School Of Business
Masters of Business Administration
Is laissez-faire dead?
The New Economic Thought of Ben Bernanke
By
Eyitejumade A. Sogbesan
Abstract
The Feds failure to recognize an economy moving towards the choke-hold of a recession due to the immense pressures from the credit bubble, increase in number of mortgage foreclosure, the weak exchange rate of the US dollar and the higher crude oil trading might be the “invisible hand” that Adam Smith predicted to guide the economy back to its cradles afterall. Rather than the Feds, to stem the rising inflation continues to cut key interest rates in order to stabilize the economy from an impending doom called “the recession”.

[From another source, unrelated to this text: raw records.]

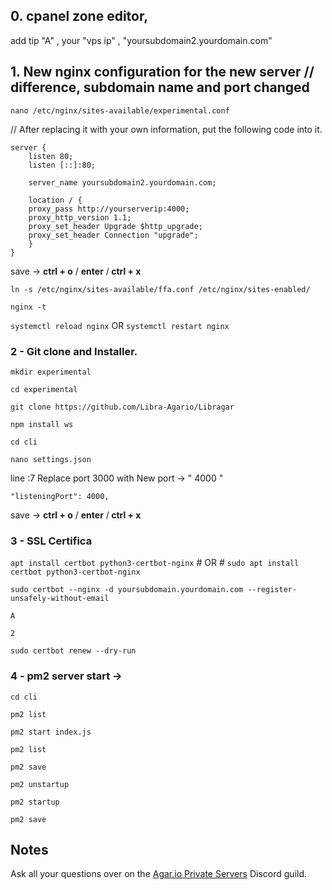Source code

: ## 0. cpanel zone editor,

add tip "A" , your "vps ip" , "yoursubdomain2.yourdomain.com"
 
## 1. New nginx configuration for the new server // difference, subdomain name and port changed

`nano /etc/nginx/sites-available/experimental.conf` 

// After replacing it with your own information, put the following code into it.

	server {
		listen 80;
		listen [::]:80;

		server_name yoursubdomain2.yourdomain.com;

		location / {
		proxy_pass http://yourserverip:4000;
		proxy_http_version 1.1;
		proxy_set_header Upgrade $http_upgrade;
		proxy_set_header Connection "upgrade";
		}
	}


save -> <b>ctrl + o</b> / <b>enter</b> /<b> ctrl + x</b>

`ln -s /etc/nginx/sites-available/ffa.conf /etc/nginx/sites-enabled/`

`nginx -t`

`systemctl reload nginx` OR `systemctl restart nginx` 


### 2 - Git clone and Installer.

`mkdir experimental`

`cd experimental`

`git clone https://github.com/Libra-Agario/Libragar`

`npm install ws`

`cd cli`

`nano settings.json`


line :7 Replace port 3000 with New port -> " 4000 " 


    "listeningPort": 4000,


save -> <b>ctrl + o</b> / <b>enter</b> /<b> ctrl + x</b>


### 3 - SSL Certifica


`apt install certbot python3-certbot-nginx` # OR # `sudo apt install certbot python3-certbot-nginx`

`sudo certbot --nginx -d yoursubdomain.yourdomain.com --register-unsafely-without-email`

`A`

`2`

`sudo certbot renew --dry-run`


### 4 - pm2 server start -> 

`cd cli`

`pm2 list`

`pm2 start index.js`

`pm2 list`

`pm2 save`



`pm2 unstartup` 

`pm2 startup`

`pm2 save`



 ## Notes
 
 Ask all your questions over on the [Agar.io Private Servers](https://discord.gg/66X2ESb) Discord guild.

According to the National Bureau of Economic Research, the agency now officially defines a recession as "a significant decline in economic activity spread across the economy, lasting more than a few months”. From history a recession is defined as two consecutive quarters of declines in gross domestic product. An example is reminiscent of the stock market crash in the early 1930s that not only brought America to her feet but also has the whole of Europe following suit.
For someone like Bernanke, he has to choose between two evils. My report aims to shed some lights on the intentions of Bernanke, by contrasting the economic thoughts of early century philosophers with the man at the helms at the peak bank of the world’s freest economy. Proponents of free market economy knows exactly that laissez faire should be followed to the core, Laissez-faire which literally mean, "let [it] function" is the economic doctrine founded by Quesnay and the early Physiocrats and expounded by Adam Smith, which stresses absolute zero governmental interference in the operations of the market economy. (Heilbroner, 1953)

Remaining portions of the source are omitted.